Kafr Karmīn; Kefr-Kermin; Kafer Kermîne; Kaprokerameōn chōrion; Kpar Karmē Complete
ID: 65
Region/Province: Syria I
Localization
Site plan
Description
A village in Jabal Ḥalaqa registered in TIB 15 on p. 1360 as Kaprokerameōn chōrion. Also called: Kafr Karmīn, Kefr-Kermin, Kafer Kermîne, and Kpar Karmē. Surveys revealed houses, ruined walls - probably from a church, another church converted into a mosque, and a Roman road. This is also one of rare cases where we can clearly identify the religious adherence of the inhabitants.
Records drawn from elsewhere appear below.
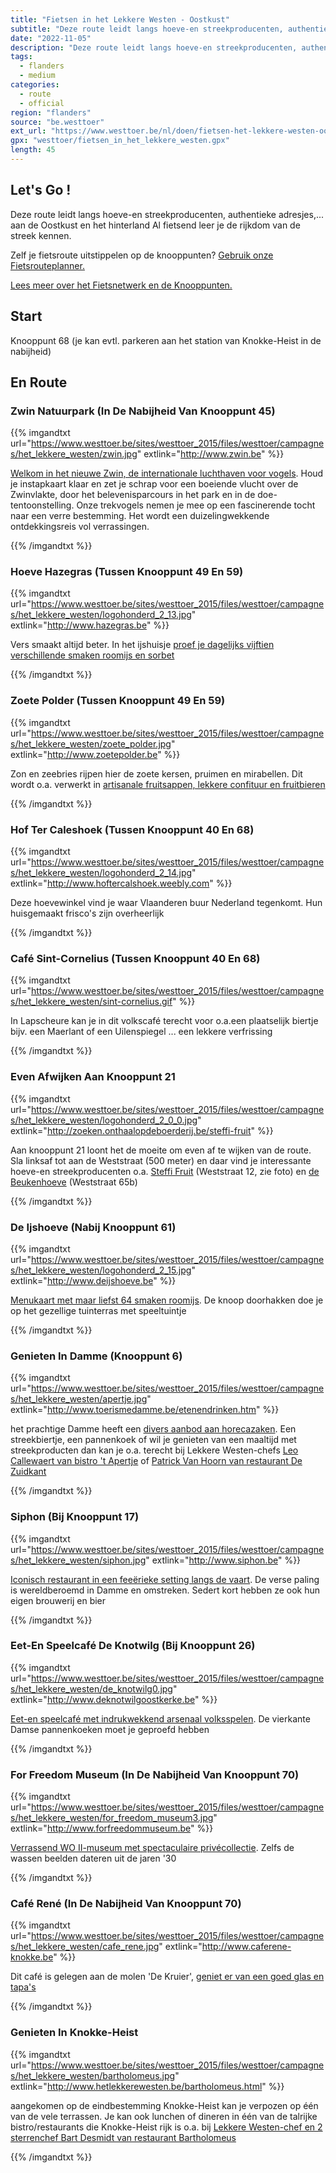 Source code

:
 ```yaml
---
title: "Fietsen in het Lekkere Westen - Oostkust"
subtitle: "Deze route leidt langs hoeve-en streekproducenten, authentieke adresjes,"
date: "2022-11-05"
description: "Deze route leidt langs hoeve-en streekproducenten, authentieke adresjes," 
tags:
  - flanders
  - medium
categories: 
  - route
  - official
region: "flanders"
source: "be.westtoer"
ext_url: "https://www.westtoer.be/nl/doen/fietsen-het-lekkere-westen-oostkust"
gpx: "westtoer/fietsen_in_het_lekkere_westen.gpx"
length: 45
---
```


## Let's Go !

Deze route leidt langs hoeve-en streekproducenten, authentieke adresjes,... aan de Oostkust en het hinterland   Al fietsend leer je de rijkdom van de streek kennen.

Zelf je fietsroute uitstippelen op de knooppunten? [Gebruik onze Fietsrouteplanner.](https://www.westtoer.be/nl/fietsrouteplanner)

[Lees meer over het Fietsnetwerk en de Knooppunten.](https://www.westtoer.be/nl/inspiratie/fietsnetwerk)

## Start 

Knooppunt 68 (je kan evtl. parkeren aan het station van Knokke-Heist in de nabijheid) 

## En Route

### Zwin Natuurpark (In De Nabijheid Van Knooppunt 45)

{{% imgandtxt url="https://www.westtoer.be/sites/westtoer_2015/files/westtoer/campagnes/het_lekkere_westen/zwin.jpg" extlink="http://www.zwin.be" %}}

[Welkom in het nieuwe Zwin, de internationale luchthaven voor vogels](http://www.zwin.be). Houd je instapkaart klaar en zet je schrap voor een boeiende vlucht over de Zwinvlakte, door het belevenisparcours in het park en in de doe-tentoonstelling. Onze trekvogels nemen je mee op een fascinerende tocht naar een verre bestemming. Het wordt een duizelingwekkende ontdekkingsreis vol verrassingen.

{{% /imgandtxt %}}

### Hoeve Hazegras (Tussen Knooppunt 49 En 59)

{{% imgandtxt url="https://www.westtoer.be/sites/westtoer_2015/files/westtoer/campagnes/het_lekkere_westen/logohonderd_2_13.jpg" extlink="http://www.hazegras.be" %}}

Vers smaakt altijd beter.  In het ijshuisje [proef je dagelijks vijftien verschillende smaken roomijs en sorbet](http://www.hazegras.be)

{{% /imgandtxt %}}

### Zoete Polder (Tussen Knooppunt 49 En 59)

{{% imgandtxt url="https://www.westtoer.be/sites/westtoer_2015/files/westtoer/campagnes/het_lekkere_westen/zoete_polder.jpg" extlink="http://www.zoetepolder.be" %}}

Zon en zeebries rijpen hier de zoete kersen, pruimen en mirabellen.  Dit wordt o.a. verwerkt in [artisanale fruitsappen, lekkere confituur en fruitbieren](http://www.zoetepolder.be)

{{% /imgandtxt %}}

### Hof Ter Caleshoek (Tussen Knooppunt 40 En 68)

{{% imgandtxt url="https://www.westtoer.be/sites/westtoer_2015/files/westtoer/campagnes/het_lekkere_westen/logohonderd_2_14.jpg" extlink="http://www.hoftercalshoek.weebly.com" %}}

Deze hoevewinkel vind je waar Vlaanderen buur Nederland tegenkomt.  Hun huisgemaakt frisco's zijn overheerlijk

{{% /imgandtxt %}}

### Café Sint-Cornelius (Tussen Knooppunt 40 En 68)

{{% imgandtxt url="https://www.westtoer.be/sites/westtoer_2015/files/westtoer/campagnes/het_lekkere_westen/sint-cornelius.gif" %}}

In Lapscheure kan je in dit volkscafé terecht voor o.a.een plaatselijk biertje bijv. een Maerlant of een Uilenspiegel ...  een lekkere verfrissing

{{% /imgandtxt %}}

### Even Afwijken Aan Knooppunt 21

{{% imgandtxt url="https://www.westtoer.be/sites/westtoer_2015/files/westtoer/campagnes/het_lekkere_westen/logohonderd_2_0_0.jpg" extlink="http://zoeken.onthaalopdeboerderij.be/steffi-fruit" %}}

Aan knooppunt 21 loont het de moeite om even af te wijken van de route.  Sla linksaf tot aan de Weststraat (500 meter) en daar vind je interessante hoeve-en streekproducenten o.a. [Steffi Fruit](http://zoeken.onthaalopdeboerderij.be/steffi-fruit) (Weststraat 12, zie foto) en [de Beukenhoeve](http://zoeken.onthaalopdeboerderij.be/de-beukenhoeve) (Weststraat 65b)

{{% /imgandtxt %}}

### De Ijshoeve (Nabij Knooppunt 61)

{{% imgandtxt url="https://www.westtoer.be/sites/westtoer_2015/files/westtoer/campagnes/het_lekkere_westen/logohonderd_2_15.jpg" extlink="http://www.deijshoeve.be" %}}

[Menukaart met maar liefst 64 smaken roomijs](http://www.deijshoeve.be). De knoop doorhakken doe je op het gezellige tuinterras met speeltuintje

{{% /imgandtxt %}}

### Genieten In Damme (Knooppunt 6)

{{% imgandtxt url="https://www.westtoer.be/sites/westtoer_2015/files/westtoer/campagnes/het_lekkere_westen/apertje.jpg" extlink="http://www.toerismedamme.be/etenendrinken.htm" %}}

het prachtige Damme heeft een [divers aanbod aan horecazaken](http://www.toerismedamme.be/etenendrinken.htm).   Een streekbiertje, een pannenkoek of wil je genieten van een maaltijd met streekproducten dan kan je o.a. terecht bij Lekkere Westen-chefs [Leo Callewaert van bistro 't Apertje](http://www.hetlekkerewesten.be/apertje.html) of [Patrick Van Hoorn van restaurant De Zuidkant](http://www.hetlekkerewesten.be/zuidkant.html)

{{% /imgandtxt %}}

### Siphon (Bij Knooppunt 17)

{{% imgandtxt url="https://www.westtoer.be/sites/westtoer_2015/files/westtoer/campagnes/het_lekkere_westen/siphon.jpg" extlink="http://www.siphon.be" %}}

[Iconisch restaurant in een feeërieke setting langs de vaart](http://www.siphon.be).  De verse paling is wereldberoemd in Damme en omstreken.  Sedert kort hebben ze ook hun eigen brouwerij en bier

{{% /imgandtxt %}}

### Eet-En Speelcafé De Knotwilg (Bij Knooppunt 26)

{{% imgandtxt url="https://www.westtoer.be/sites/westtoer_2015/files/westtoer/campagnes/het_lekkere_westen/de_knotwilg0.jpg" extlink="http://www.deknotwilgoostkerke.be" %}}

[Eet-en speelcafé met indrukwekkend arsenaal volksspelen](http://www.deknotwilgoostkerke.be). De vierkante Damse pannenkoeken moet je geproefd hebben

{{% /imgandtxt %}}

### For Freedom Museum (In De Nabijheid Van Knooppunt 70)

{{% imgandtxt url="https://www.westtoer.be/sites/westtoer_2015/files/westtoer/campagnes/het_lekkere_westen/for_freedom_museum3.jpg" extlink="http://www.forfreedommuseum.be" %}}

[Verrassend WO II-museum met spectaculaire privécollectie](http://www.forfreedommuseum.be). Zelfs de wassen beelden dateren uit de jaren '30

{{% /imgandtxt %}}

### Café René (In De Nabijheid Van Knooppunt 70)

{{% imgandtxt url="https://www.westtoer.be/sites/westtoer_2015/files/westtoer/campagnes/het_lekkere_westen/cafe_rene.jpg" extlink="http://www.caferene-knokke.be" %}}

Dit café is gelegen aan de molen 'De Kruier', [geniet er van een goed glas en tapa's](http://www.caferene-knokke.be)

{{% /imgandtxt %}}

### Genieten In Knokke-Heist

{{% imgandtxt url="https://www.westtoer.be/sites/westtoer_2015/files/westtoer/campagnes/het_lekkere_westen/bartholomeus.jpg" extlink="http://www.hetlekkerewesten.be/bartholomeus.html" %}}

aangekomen op de eindbestemming Knokke-Heist kan je verpozen op één van de vele terrassen.  Je kan ook lunchen of dineren in één van de talrijke bistro/restaurants die Knokke-Heist rijk is o.a. bij [Lekkere Westen-chef en 2 sterrenchef Bart Desmidt van restaurant Bartholomeus](http://www.hetlekkerewesten.be/bartholomeus.html)

{{% /imgandtxt %}}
Klaus Peter Todt and Bernard Andreas Vest in TIB 15 point out that the village was remembered in literary sources as the place of slaughter of Chalcedonian pilgrim monks in 516 or 517 CE and that the site had a non-Chalcedonian ("Miaphysite") monastery in 569, with a monastic leader called Bassābā/Bar Sābā. Occupation of the site is also well attested after the twelfth century. Literature: TIB 15 – Todt, K.P., Vest, B.A., Tabula Imperii Byzantini, vol. 15 (Vienna: Verlag der Österreichischen Akademie der Wissenschaften, 2014), p. 1360 (with further bibliography); Butler, H. C., Architecture and other Arts (Publications of an American Archaeological Expedition to Syria in 1899–1900 2, New York: Century, 1903), p. 58; Tchalenko, G. (ed.), Villages antiques de la Syrie du Nord: Le Massif du Bélus a l'époque romaine (Paris: P. Geuthner, 1953), vol 1, 152; Tchalenko, G. (ed.), Villages antiques de la Syrie du Nord: Le Massif du Bélus a l'époque romaine (Paris: P. Geuthner, 1958), vol. 3, 80–81, 98; Alpi, F., La route royale: Sévère d'Antioche et les églises d'Orient (512-518) (Beyrouth : Institut français du Proche-Orient: 2009), vol. 1, 232–233, 274, 331 Fig. 9 (landscape photo); Peña, I., Castellana, P., Fernandez, R., Les Reclus Syriens (Jerusalem: Franciscan Printing Press, 1980), 77, 283; Hadjar, A., The Church of St. Simeon the Stylite and other Archaeological Sites in the Mountains of Simenon and Halaqa, tr. P. J. Amash (Aleppo: , 2002), 131 no. 33. Syriac inscription: Jarry, J., “Inscriptions arabes, syriaques et grecques du massif du Bélus en Syrie du nord”, Annales islamologiques 7 (1967), 146, no. 11. Image from: Roman road, after H. C. Butler, Architecture and other Arts (Publications of an American Archaeological Expedition to Syria in 1899–1900 2, New York: Century, 1903), p. 58.